I need to bulk upload a large amount of data (about 7,000,000 records) to a PostgreSQL database using libpqxx . I read the documentation on how to populate the database , but I'm not sure how to use it in my case. At first I can’t use the files, so COPY in the database is out of the question. In addition, the database and the table that I load should function while I import.
The scenario is as follows: we get a file with all the data (including existing records) from another application at regular intervals (about once a month). Due to the number of records, it is simply impossible to check each record for existence, and we just do a bulk insert of new data (after preliminary processing).
Currently, for this, I create a new table, insert data using the tablewriter from libpqxx (without a transaction), and then in the transaction I rename the old table and the new table to the right place.

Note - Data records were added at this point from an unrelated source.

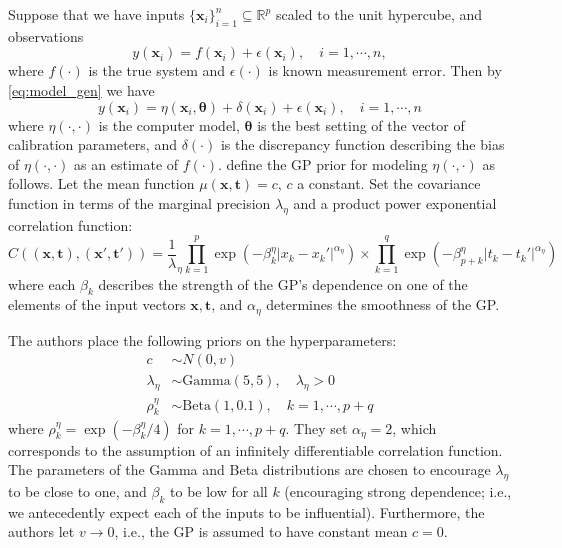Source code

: \documentclass{article}
\begin{document}
Suppose that we have inputs $\{\mathbf x_i\}_{i=1}^n\subseteq \mathbb R^p$ scaled to the unit hypercube, and observations 
%
\begin{equation}\label{eq:2}
y(\mathbf x_i) = f(\mathbf x_i) + \epsilon(\mathbf x_i),\quad i=1,\cdots,n,
\end{equation}
%
where $f(\cdot)$ is the true system and $\epsilon(\cdot)$ is known measurement error. 
%
Then by \eqref{eq:model_gen} we have
%
\begin{equation}\label{eq:2}
y(\mathbf x_i) = \eta(\mathbf x_i,\boldsymbol \theta) + \delta(\mathbf x_i) + \epsilon(\mathbf x_i),\quad i=1,\cdots,n
\end{equation}
%
where $\eta(\cdot,\cdot)$ is the computer model, $\boldsymbol \theta$ is the best%
setting of the vector of calibration parameters, and $\delta(\cdot)$ is the discrepancy function describing the bias of $\eta(\cdot,\cdot)$ as an estimate of $f(\cdot)$.
\citeauthor*{Williams2006} define the GP prior for modeling $\eta(\cdot,\cdot)$ as follows. 
%
Let the mean function $\mu(\mathbf x,\mathbf t)=c$, $c$ a constant. 
%
Set the covariance function in terms of the marginal precision $\lambda_\eta$ and a product power exponential correlation function:
%
\begin{equation}\label{eq:Hig_cov}
C((\mathbf x,\mathbf t),(\mathbf x',\mathbf t')) = \frac 1\lambda_\eta \prod_{k=1}^{p}
\exp \left(-\beta^\eta_k|x_k-x_k'|^{\alpha_\eta}\right) \times
\prod_{k=1}^{q}
\exp \left(-\beta^\eta_{p+k}|t_k-t_k'|^{\alpha_\eta}\right)
\end{equation}
%
where each $\beta_k$ describes the strength of the GP's dependence on one of the elements of the input vectors $\mathbf x,\mathbf t$, and $\alpha_\eta$ determines the smoothness of the GP. 

The authors place the following priors on the hyperparameters:
%
\begin{equation}
\begin{aligned}
c&\sim N(0,v)\\
\lambda_\eta&\sim \mathrm{Gamma}(5,5),\quad\lambda_\eta>0\\
\rho_k^\eta &\sim \mathrm{Beta}(1,0.1),\quad k=1,\cdots,p+q
\end{aligned}
\end{equation}
%
where $\rho_k^\eta=\exp(-\beta_k^\eta/4)$ for $k=1,\cdots,p+q$. 
%
They set $\alpha_\eta=2$, which corresponds to the assumption of an infinitely differentiable correlation function. 
%
The parameters of the Gamma and Beta distributions are chosen to encourage $\lambda_\eta$ to be close to one, and $\beta_k$ to be low for all $k$ (encouraging strong dependence; i.e., we antecedently expect each of the inputs to be influential). 
%
Furthermore, the authors let $v\to0$, i.e., the GP is assumed to have constant mean $c=0$.
\end{document}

We also need to not only do this for one table, but also for several tables with different locations. So I tried to separate the table entry from the date parsing. Now I just need to separate the table creation. For this I use
create temporary table foo_temp (like foo including indexes including defaults including constraints );
This way I get a table similar to foo, and I don’t really need to know the layout in the place where I am writing. However, this leaves me with the problem that this will lead to the creation of a table with indexes, and the limitations and guidance above say that indexes will make bulk insert slow. However, if I discard indexes and constraints (or do not copy them first), I need a way to recreate them in the same estate that they set for the original table.
Any good tips on how to handle this quickly?
EDIT:
Companion: while playing with the database, I just noticed that the CREATE TABLEabove will not copy any foreign key restrictions, so I also need to manually specify them. Or is there a way to deal with them along with all the other restrictions?